§ How to complete this task: Look below for the line with "2. Отслеживается минимальный" and the line with "# Project Name: go-github". Copy exactly those two lines and every line between, but not the pictures.

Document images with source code
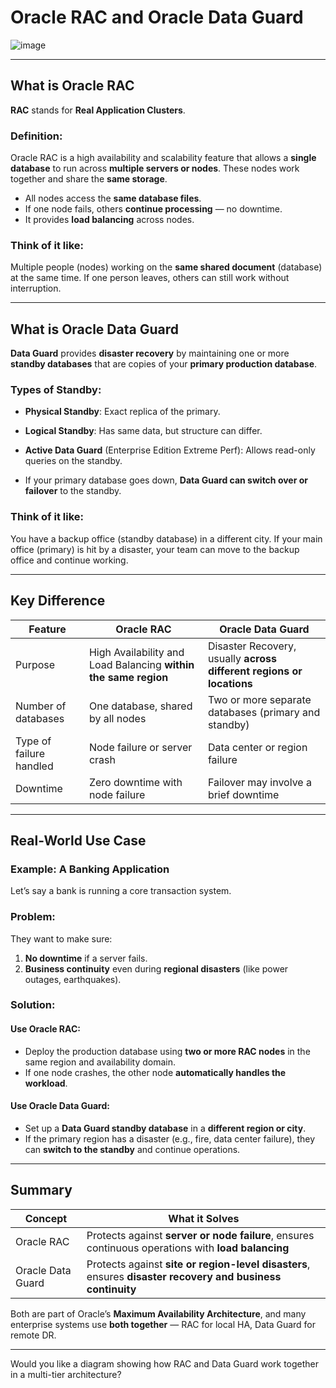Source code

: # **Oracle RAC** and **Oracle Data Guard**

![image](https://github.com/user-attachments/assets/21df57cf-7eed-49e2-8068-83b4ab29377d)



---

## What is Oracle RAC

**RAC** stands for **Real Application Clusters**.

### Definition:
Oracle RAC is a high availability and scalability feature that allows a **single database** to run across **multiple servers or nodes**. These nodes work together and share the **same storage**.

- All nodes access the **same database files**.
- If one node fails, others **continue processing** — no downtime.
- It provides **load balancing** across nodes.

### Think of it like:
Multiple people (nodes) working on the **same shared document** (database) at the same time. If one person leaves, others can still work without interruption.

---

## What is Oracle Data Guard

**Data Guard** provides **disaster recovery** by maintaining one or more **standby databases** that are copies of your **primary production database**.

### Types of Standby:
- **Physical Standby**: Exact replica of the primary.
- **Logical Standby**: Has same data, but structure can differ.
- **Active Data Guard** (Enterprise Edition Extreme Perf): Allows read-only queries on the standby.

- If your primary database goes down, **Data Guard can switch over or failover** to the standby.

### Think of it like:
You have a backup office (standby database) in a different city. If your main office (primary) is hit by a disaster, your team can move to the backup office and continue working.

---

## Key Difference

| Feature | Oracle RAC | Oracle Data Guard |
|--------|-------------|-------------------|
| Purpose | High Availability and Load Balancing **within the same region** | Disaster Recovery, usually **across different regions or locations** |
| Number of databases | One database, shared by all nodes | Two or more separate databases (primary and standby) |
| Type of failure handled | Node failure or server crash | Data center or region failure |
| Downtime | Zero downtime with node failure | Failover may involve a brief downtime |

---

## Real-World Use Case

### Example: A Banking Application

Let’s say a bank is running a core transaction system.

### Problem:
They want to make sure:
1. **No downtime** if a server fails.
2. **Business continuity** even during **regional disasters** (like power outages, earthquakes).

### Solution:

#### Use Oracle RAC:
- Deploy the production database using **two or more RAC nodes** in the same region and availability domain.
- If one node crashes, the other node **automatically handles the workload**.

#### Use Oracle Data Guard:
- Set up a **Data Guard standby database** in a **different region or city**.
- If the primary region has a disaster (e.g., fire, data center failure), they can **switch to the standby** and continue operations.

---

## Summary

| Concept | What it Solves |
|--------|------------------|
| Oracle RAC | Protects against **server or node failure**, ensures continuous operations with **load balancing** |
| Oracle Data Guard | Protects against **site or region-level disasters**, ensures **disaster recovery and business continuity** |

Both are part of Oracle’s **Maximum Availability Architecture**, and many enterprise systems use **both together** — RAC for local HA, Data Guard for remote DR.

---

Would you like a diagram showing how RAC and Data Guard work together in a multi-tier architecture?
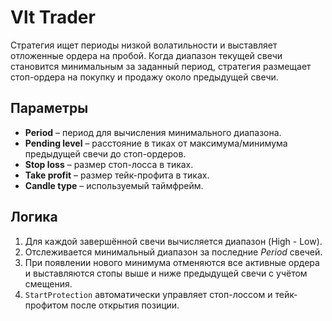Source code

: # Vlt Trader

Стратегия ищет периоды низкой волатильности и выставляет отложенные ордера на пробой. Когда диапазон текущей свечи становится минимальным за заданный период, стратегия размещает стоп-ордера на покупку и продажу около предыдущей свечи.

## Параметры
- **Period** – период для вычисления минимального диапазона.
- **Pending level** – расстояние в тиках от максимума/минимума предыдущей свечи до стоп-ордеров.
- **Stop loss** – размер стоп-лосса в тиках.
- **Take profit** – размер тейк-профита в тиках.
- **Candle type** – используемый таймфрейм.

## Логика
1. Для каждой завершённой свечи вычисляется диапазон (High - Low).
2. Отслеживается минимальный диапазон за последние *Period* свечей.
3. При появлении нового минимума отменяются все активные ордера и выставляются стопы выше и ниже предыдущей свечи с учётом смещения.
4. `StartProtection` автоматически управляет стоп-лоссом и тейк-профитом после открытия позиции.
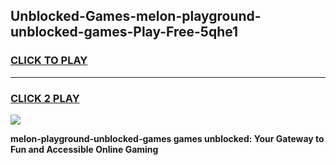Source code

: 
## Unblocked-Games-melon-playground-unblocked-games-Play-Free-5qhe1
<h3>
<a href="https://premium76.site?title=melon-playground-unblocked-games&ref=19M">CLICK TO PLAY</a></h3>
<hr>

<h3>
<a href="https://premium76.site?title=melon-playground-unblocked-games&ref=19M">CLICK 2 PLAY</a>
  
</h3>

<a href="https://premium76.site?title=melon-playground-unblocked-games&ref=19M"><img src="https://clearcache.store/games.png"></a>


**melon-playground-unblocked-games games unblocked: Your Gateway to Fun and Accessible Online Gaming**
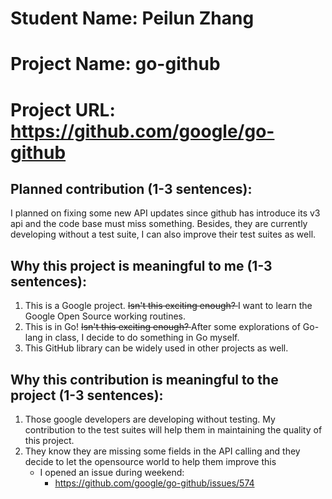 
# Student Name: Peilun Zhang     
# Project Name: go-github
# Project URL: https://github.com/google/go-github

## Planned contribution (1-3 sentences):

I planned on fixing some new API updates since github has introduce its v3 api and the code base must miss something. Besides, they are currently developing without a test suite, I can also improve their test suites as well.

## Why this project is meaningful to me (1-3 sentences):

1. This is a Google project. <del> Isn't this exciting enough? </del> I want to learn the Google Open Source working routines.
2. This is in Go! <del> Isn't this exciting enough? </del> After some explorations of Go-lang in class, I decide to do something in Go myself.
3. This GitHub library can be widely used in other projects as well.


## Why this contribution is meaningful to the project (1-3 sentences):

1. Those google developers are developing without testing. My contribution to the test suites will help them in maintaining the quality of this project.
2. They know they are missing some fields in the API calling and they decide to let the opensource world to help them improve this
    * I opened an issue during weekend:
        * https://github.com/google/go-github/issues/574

§ Task response:
2. Отслеживается минимальный диапазон за последние *Period* свечей.
3. При появлении нового минимума отменяются все активные ордера и выставляются стопы выше и ниже предыдущей свечи с учётом смещения.
4. `StartProtection` автоматически управляет стоп-лоссом и тейк-профитом после открытия позиции.
Source code

: 
## Unblocked-Games-melon-playground-unblocked-games-Play-Free-5qhe1
<h3>
<a href="https://premium76.site?title=melon-playground-unblocked-games&ref=19M">CLICK TO PLAY</a></h3>
<hr>

<h3>
<a href="https://premium76.site?title=melon-playground-unblocked-games&ref=19M">CLICK 2 PLAY</a>
  
</h3>

<a href="https://premium76.site?title=melon-playground-unblocked-games&ref=19M"><img src="https://clearcache.store/games.png"></a>


**melon-playground-unblocked-games games unblocked: Your Gateway to Fun and Accessible Online Gaming**
# Student Name: Peilun Zhang     
# Project Name: go-github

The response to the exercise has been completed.